I didn’t want a sister, I wanted a brother or a tortoise my mum and dad were told ...hence the brief fling with ‘Flash’ as he was named.
Anyway, he didn’t last long and further trauma, as far as my mum was concerned, was just just around the corner.
At the age of 11 I brought a stick insect home from school.
My pal had been selling them to anyone daft enough to want one, and I was one of those who happily parted with 20 pence.
I kept it in the now empty and redundant fish tank without mentioning anything to my mum about the transaction and the new addition to the family.
My mother’s fear of anything creepy crawly would have meant the end for stick!
All was well until it started laying eggs.
I could have just got rid of them but,, no, I collected them up and put them in a desk drawer.

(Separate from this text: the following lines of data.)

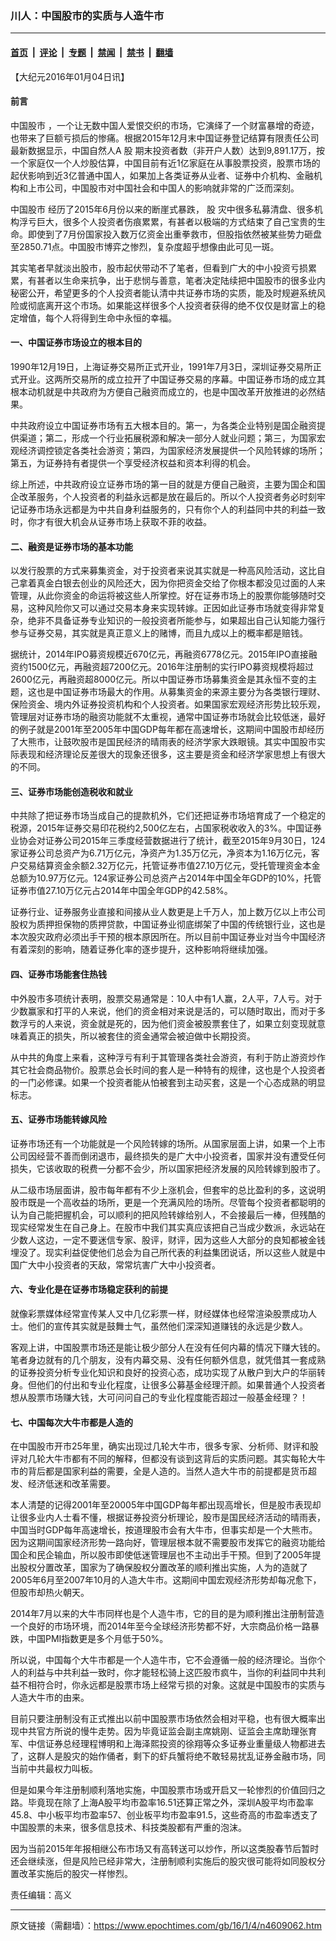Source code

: ### 川人：中国股市的实质与人造牛市

---

#### [首页](../../../..?n4609062) &nbsp;|&nbsp; [评论](../../../../../epoch-comment?n4609062) &nbsp;|&nbsp; [专题](../../../../../epoch-special?n4609062) &nbsp;|&nbsp; [禁闻](../../../../../epoch-news?n4609062) &nbsp;|&nbsp; [禁书](../../../../../books?n4609062) &nbsp;|&nbsp; [翻墙](https://github.com/gfw-breaker/nogfw/blob/master/README.md?n4609062)


<div class="post_content" id="artbody" itemprop="articleBody">
 <!-- article content begin -->
 <p>
  【大纪元2016年01月04日讯】
 </p>
 <h4>
  前言
 </h4>
 <p>
  <ok href="https://www.epochtimes.com/gb/tag/%E4%B8%AD%E5%9B%BD%E8%82%A1%E5%B8%82.html">
   中国股市
  </ok>
  ，一个让无数中国人爱恨交织的市场，它演绎了一个财富暴增的奇迹，也带来了巨额亏损后的惨痛。根据2015年12月末中国证券登记结算有限责任公司最新数据显示，中国自然人A
  <ok href="https://www.epochtimes.com/gb/tag/%E8%82%A1.html">
   股
  </ok>
  期末投资者数（非开户人数）达到9,891.17万，按一个家庭仅一个人炒股估算，中国目前有近1亿家庭在从事股票投资，股票市场的起伏影响到近3亿普通中国人，如果加上各类证券从业者、证券中介机构、金融机构和上市公司，中国股市对中国社会和中国人的影响就非常的广泛而深刻。
 </p>
 <p>
  <ok href="https://www.epochtimes.com/gb/tag/%E4%B8%AD%E5%9B%BD%E8%82%A1%E5%B8%82.html">
   中国股市
  </ok>
  经历了2015年6月份以来的断崖式暴跌，
  <ok href="https://www.epochtimes.com/gb/tag/%E8%82%A1.html">
   股
  </ok>
  灾中很多私募清盘、很多机构浮亏巨大，很多个人投资者伤痕累累，有甚者以极端的方式结束了自己宝贵的生命。即使到了7月份国家投入数万亿资金出重拳救市，但股指依然被某些势力砸盘至2850.71点。中国股市博弈之惨烈，复杂度超乎想像由此可见一斑。
 </p>
 <p>
  其实笔者早就淡出股市，股市起伏带动不了笔者，但看到广大的中小投资亏损累累，有甚者以生命来抗争，出于悲悯与善意，笔者决定陆续把中国股市的很多业内秘密公开，希望更多的个人投资者能认清中共证券市场的实质，能及时规避系统风险或彻底离开这个市场。如果能这样很多个人投资者获得的绝不仅仅是财富上的稳定增值，每个人将得到生命中永恒的幸福。
 </p>
 <p>
  <h4>
   一、中国证券市场设立的根本目的
  </h4>
  <p>
   1990年12月19日，上海证券交易所正式开业，1991年7月3日，深圳证券交易所正式开业。这两所交易所的成立拉开了中国证券交易的序幕。中国证券市场的成立其根本动机就是中共政府为方便自己融资而成立的，也是中国改革开放推进的必然结果。
  </p>
  <p>
   中共政府设立中国证券市场有五大根本目的。第一，为各类企业特别是国企融资提供渠道；第二，形成一个行业拓展税源和解决一部分人就业问题；第三，为国家宏观经济调控锁定各类社会游资；第四，为国家经济发展提供一个风险转嫁的场所；第五，为证券持有者提供一个享受经济权益和资本利得的机会。
  </p>
  <p>
   综上所述，中共政府设立证券市场的第一目的就是方便自己融资，主要为国企和国企改革服务，个人投资者的利益永远都是放在最后的。所以个人投资者务必时刻牢记证券市场永远都是为中共自身利益服务的，只有你个人的利益同中共的利益一致时，你才有很大机会从证券市场上获取不菲的收益。
  </p>
  <p>
   <h4>
    二、融资是证券市场的基本功能
   </h4>
   <p>
    以发行股票的方式来募集资金，对于投资者来说其实就是一种高风险活动，这比自己拿着真金白银去创业的风险还大，因为你把资金交给了你根本都没见过面的人来管理，从此你资金的命运将被这些人所掌控。好在证券市场上的股票你能够随时交易，这种风险你又可以通过交易本身来实现转嫁。正因如此证券市场就变得非常复杂，绝非不具备证券专业知识的一般投资者所能参与，如果超出自己认知能力强行参与证券交易，其实就是真正意义上的赌博，而且九成以上的概率都是赔钱。
   </p>
   <p>
    据统计，2014年IPO募资规模近670亿元，再融资6778亿元。2015年IPO直接融资约1500亿元，再融资超7200亿元。2016年注册制的实行IPO募资规模将超过2600亿元，再融资超8000亿元。所以中国证券市场募集资金是其永恒不变的主题，这也是中国证券市场最大的作用。从募集资金的来源主要分为各类银行理财、保险资金、境内外证券投资机构和个人投资者。如果国家宏观经济形势比较乐观，管理层对证券市场的融资功能就不太重视，通常中国证券市场就会比较低迷，最好的例子就是2001年至2005年中国GDP每年都在高速增长，这期间中国股市却经历了大熊市，让鼓吹股市是国民经济的晴雨表的经济学家大跌眼镜。其实中国股市实际表现和经济理论反差很大的现象还很多，这主要是资金和经济学家思想上有很大的不同。
   </p>
   <p>
    <h4>
     三、证券市场能创造税收和就业
    </h4>
    <p>
     中共除了把证券市场当成自己的提款机外，它们还把证券市场培育成了一个稳定的税源，2015年证券交易印花税约2,500亿左右，占国家税收收入的3%。中国证券业协会对证券公司2015年三季度经营数据进行了统计，截至2015年9月30日，124家证券公司总资产为6.71万亿元，净资产为1.35万亿元，净资本为1.16万亿元，客户交易结算资金余额2.32万亿元，托管证券市值27.10万亿元，受托管理资金本金总额为10.97万亿元。124家证券公司总资产占2014年中国全年GDP的10%，托管证券市值27.10万亿元占2014年中国全年GDP的42.58%。
    </p>
    <p>
     证券行业、证券服务业直接和间接从业人数更是上千万人，加上数万亿以上市公司股权为质押担保物的质押贷款，中国证券业彻底绑架了中国的传统银行业，这也是本次股灾政府必须出手干预的根本原因所在。所以目前中国证券业对当今中国经济有着深刻的影响，随着证券化率的逐步提升，这种影响将继续加强。
    </p>
    <p>
     <h4>
      四、证券市场能套住热钱
     </h4>
     <p>
      中外股市多项统计表明，股票交易通常是：10人中有1人赢，2人平，7人亏。对于少数赢家和打平的人来说，他们的资金相对来说是活的，可以随时取出，而对于多数浮亏的人来说，资金就是死的，因为他们资金被股票套住了，如果立刻变现就意味着真正的损失，所以被套住的资金通常会被迫做中长期投资。
     </p>
     <p>
      从中共的角度上来看，这种浮亏有利于其管理各类社会游资，有利于防止游资炒作其它社会商品物价。股票总会长时间的套人是一种特有的规律，这也是个人投资者的一门必修课。如果一个投资者能从怕被套到主动买套，这是一个心态成熟的明显标志。
     </p>
     <p>
      <h4>
       五、证券市场能转嫁风险
      </h4>
      <p>
       证券市场还有一个功能就是一个风险转嫁的场所。从国家层面上讲，如果一个上市公司因经营不善而倒闭退市，最终损失的是广大中小投资者，国家并没有遭受任何损失，它该收取的税费一分都不会少，所以国家把经济发展的风险转嫁到股市了。
      </p>
      <p>
       从二级市场层面讲，股市每年都有不少上涨机会，但套牢的总比盈利的多，这说明股市既是一个高收益的场所，更是一个充满风险的场所。尽管每个投资者都聪明的认为自己能把握机会，可以顺利的把风险转嫁给别人，不会接最后一棒，但残酷的现实经常发生在自己身上。在股市中我们其实真应该把自己当成少数派，永远站在少数人这边，一定不要迷信专家、股评，财评，因为这些人大部分的良知都被金钱埋没了。现实利益促使他们总会为自己所代表的利益集团说话，所以这些人就是中国广大中小投资者的天敌，常常坑害广大中小投资者。
      </p>
      <p>
       <h4>
        六、专业化是在证券市场稳定获利的前提
       </h4>
       <p>
        就像彩票媒体经常宣传某人又中几亿彩票一样，财经媒体也经常渲染股票成功人士。他们的宣传其实就是鼓舞士气，虽然他们深深知道赚钱的永远是少数人。
       </p>
       <p>
        客观上讲，中国股票市场还是能让极少部分人在没有任何内幕的情况下赚大钱的。笔者身边就有的几个朋友，没有内幕交易、没有任何额外信息，就凭借其一套成熟的证券投资分析专业化知识和良好的投资心态，成功实现了从散户到大户的华丽转身。但他们的付出和专业化程度，让很多公募基金经理汗颜。如果普通个人投资者想从股票市场赚大钱，大可问问自己的专业化程度能否超过一般基金经理？！
       </p>
       <p>
        <h4>
         七、中国每次大牛市都是人造的
        </h4>
        <p>
         在中国股市开市25年里，确实出现过几轮大牛市，很多专家、分析师、财评和股评对几轮大牛市都有不同的解释，但都没有谈到这背后的实质问题。其实每轮大牛市的背后都是国家利益的需要，全是人造的。当然人造大牛市的前提都是货币超发、经济低迷和改革需要。
        </p>
        <p>
         本人清楚的记得2001年至20005年中国GDP每年都出现高增长，但是股市表现却让很多业内人士看不懂，根据证券投资分析理论，股市是国民经济活动的晴雨表，中国当时GDP每年高速增长，按道理股市会有大牛市，但事实却是一个大熊市。因为这期间国家经济形势一路向好，管理层根本就不需要股市发挥它的融资功能给国企和民企输血，所以股市即使低迷管理层也不主动出手干预。但到了2005年提出股权分置改革，国家为了确保股权分置改革的顺利推出实施，人为的造就了2005年6月至2007年10月的人造大牛市。这期间中国宏观经济形势却每况愈下，但股市却热火朝天。
        </p>
        <p>
         2014年7月以来的大牛市同样也是个人造牛市，它的目的是为顺利推出注册制营造一个良好的市场环境，而2014年至今全球经济形势都不好，大宗商品价格一路暴跌，中国PMI指数更是多个月低于50%。
        </p>
        <p>
         所以说，中国每个大牛市都是一个人造牛市，它不会遵循一般的经济理论。当你个人的利益与中共利益一致时，你才能轻松骑上这匹股市疯牛，当你的利益同中共利益不相符合时，你永远都是股票市场上经常亏损的对象。这就是中国股市的实质与人造大牛市的由来。
        </p>
        <p>
         目前只要注册制没有正式推出以前中国股票市场依然会相对平稳，也有很大概率出现中共官方所说的慢牛走势。因为毕竟证监会副主席姚刚、证监会主席助理张育军、中信证券总经理程博明和上海泽熙投资的徐翔等众多证券业重量级人物都进去了，这群人是股灾的始作俑者，剩下的虾兵蟹将绝不敢轻易扰乱证券金融市场，同当前中共最权力叫板。
        </p>
        <p>
         但是如果今年注册制顺利落地实施，中国股票市场或开启又一轮惨烈的价值回归之路。毕竟现在除了上海A股平均市盈率16.51还算正常之外，深圳A股平均市盈率45.8、中小板平均市盈率57、创业板平均市盈率91.5，这些奇高的市盈率透支了中国股票的未来，很多信息技术、科技类股都有严重的泡沫。
        </p>
        <p>
         因为当前2015年年报相继公布市场又有高转送可以炒作，所以这类股春节后暂时还会继续涨，但是风险已经非常大，注册制顺利实施后的股灾很可能将如同股权分置改革实施后的股灾一样惨烈。
        </p>
        <p>
         责任编辑：高义
        </p>
        <!-- article content end -->
        <div id="below_article_ad">
        </div>
       </p>
      </p>
     </p>
    </p>
   </p>
  </p>
 </p>
</div>


---

原文链接（需翻墙）：https://www.epochtimes.com/gb/16/1/4/n4609062.htm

I can still remember the piercing scream let out by my mum as she pulled open the desk a few days later to be confronted by a swarm of the stick-like things.
Jeez, there were hundreds of them all over the bedroom by the time I’d got the courage to go up stairs and find out what all the fuss was about. I knew, of course.
I’m remembering all this because my two girls have just got guinea pigs as pets.
It’s alright I can tolerate them,, but there’s already talk of getting a dog.
My suggestions of a stick insect or tortoise have,sadly, already been rejected.